Work instructions: Write the listing below out again exactly, though only as far as the line with "- Code packaged", which is included.
⁂
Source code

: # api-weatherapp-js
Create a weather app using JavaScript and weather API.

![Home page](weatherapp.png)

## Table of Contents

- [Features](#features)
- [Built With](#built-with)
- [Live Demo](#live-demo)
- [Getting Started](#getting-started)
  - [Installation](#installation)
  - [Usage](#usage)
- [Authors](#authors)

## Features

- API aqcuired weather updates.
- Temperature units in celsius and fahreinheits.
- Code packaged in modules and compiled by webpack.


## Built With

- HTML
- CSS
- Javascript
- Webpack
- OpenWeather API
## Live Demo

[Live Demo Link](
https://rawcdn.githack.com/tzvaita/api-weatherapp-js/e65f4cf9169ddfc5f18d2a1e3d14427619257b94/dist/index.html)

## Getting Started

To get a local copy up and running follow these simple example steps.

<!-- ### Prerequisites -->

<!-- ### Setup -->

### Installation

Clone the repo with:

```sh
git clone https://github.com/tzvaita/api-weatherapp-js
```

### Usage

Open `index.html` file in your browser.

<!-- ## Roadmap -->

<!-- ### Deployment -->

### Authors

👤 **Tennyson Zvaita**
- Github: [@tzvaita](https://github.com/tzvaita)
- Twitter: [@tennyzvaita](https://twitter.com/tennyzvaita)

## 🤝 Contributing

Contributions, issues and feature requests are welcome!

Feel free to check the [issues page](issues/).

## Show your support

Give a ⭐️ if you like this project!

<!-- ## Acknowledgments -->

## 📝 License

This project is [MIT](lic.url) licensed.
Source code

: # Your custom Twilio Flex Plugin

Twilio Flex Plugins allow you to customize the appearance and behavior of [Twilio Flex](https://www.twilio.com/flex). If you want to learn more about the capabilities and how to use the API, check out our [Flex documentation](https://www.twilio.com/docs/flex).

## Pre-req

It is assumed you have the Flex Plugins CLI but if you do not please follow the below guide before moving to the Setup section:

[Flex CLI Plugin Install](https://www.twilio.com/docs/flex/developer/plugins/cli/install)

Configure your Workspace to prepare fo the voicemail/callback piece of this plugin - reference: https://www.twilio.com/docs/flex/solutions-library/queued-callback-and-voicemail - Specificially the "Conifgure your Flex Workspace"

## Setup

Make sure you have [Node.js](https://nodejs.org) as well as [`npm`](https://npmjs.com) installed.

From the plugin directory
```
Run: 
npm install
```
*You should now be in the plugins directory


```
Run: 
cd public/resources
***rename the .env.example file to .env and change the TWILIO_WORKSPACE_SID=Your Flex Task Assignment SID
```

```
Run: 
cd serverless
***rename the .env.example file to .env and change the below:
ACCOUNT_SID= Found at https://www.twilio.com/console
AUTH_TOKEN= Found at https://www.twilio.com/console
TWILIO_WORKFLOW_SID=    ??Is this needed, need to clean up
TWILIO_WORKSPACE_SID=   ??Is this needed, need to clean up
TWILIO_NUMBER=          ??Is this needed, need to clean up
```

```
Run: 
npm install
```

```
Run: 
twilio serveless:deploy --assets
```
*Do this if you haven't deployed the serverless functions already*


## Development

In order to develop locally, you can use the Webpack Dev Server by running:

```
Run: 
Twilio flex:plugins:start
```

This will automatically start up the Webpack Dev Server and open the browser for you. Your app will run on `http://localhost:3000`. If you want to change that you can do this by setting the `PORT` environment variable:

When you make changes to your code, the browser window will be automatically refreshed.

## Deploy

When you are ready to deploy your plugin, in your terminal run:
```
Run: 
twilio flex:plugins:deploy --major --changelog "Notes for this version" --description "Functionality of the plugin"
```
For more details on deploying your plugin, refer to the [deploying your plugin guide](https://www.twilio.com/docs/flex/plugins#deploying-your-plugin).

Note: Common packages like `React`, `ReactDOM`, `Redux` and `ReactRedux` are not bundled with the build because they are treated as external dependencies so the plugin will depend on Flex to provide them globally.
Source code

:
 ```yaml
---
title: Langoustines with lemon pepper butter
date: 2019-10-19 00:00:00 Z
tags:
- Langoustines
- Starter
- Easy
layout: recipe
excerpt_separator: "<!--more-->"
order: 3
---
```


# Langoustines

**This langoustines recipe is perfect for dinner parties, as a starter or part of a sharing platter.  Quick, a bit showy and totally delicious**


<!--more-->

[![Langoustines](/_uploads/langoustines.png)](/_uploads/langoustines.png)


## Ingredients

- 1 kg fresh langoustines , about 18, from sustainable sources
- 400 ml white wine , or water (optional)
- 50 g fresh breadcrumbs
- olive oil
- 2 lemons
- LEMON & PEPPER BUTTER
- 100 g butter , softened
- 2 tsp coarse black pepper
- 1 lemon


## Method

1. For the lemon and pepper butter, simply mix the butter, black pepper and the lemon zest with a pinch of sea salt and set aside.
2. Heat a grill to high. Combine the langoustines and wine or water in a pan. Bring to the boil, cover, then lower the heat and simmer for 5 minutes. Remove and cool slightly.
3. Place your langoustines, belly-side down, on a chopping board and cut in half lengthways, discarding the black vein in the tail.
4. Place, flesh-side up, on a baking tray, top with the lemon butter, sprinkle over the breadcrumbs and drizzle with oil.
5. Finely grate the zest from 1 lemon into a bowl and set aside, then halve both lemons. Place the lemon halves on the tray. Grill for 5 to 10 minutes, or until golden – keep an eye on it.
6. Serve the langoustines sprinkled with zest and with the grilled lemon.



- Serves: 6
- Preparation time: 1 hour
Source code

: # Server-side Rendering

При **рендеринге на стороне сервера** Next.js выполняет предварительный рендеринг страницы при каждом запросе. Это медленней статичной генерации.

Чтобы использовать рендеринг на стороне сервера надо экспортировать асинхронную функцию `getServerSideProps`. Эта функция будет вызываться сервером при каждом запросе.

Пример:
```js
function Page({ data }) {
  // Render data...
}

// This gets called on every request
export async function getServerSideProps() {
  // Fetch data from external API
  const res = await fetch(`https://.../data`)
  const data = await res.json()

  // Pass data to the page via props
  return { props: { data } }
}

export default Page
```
⁂
Answer for the task:
Source code

: # api-weatherapp-js
Create a weather app using JavaScript and weather API.

![Home page](weatherapp.png)

## Table of Contents

- [Features](#features)
- [Built With](#built-with)
- [Live Demo](#live-demo)
- [Getting Started](#getting-started)
  - [Installation](#installation)
  - [Usage](#usage)
- [Authors](#authors)

## Features

- API aqcuired weather updates.
- Temperature units in celsius and fahreinheits.
- Code packaged in modules and compiled by webpack.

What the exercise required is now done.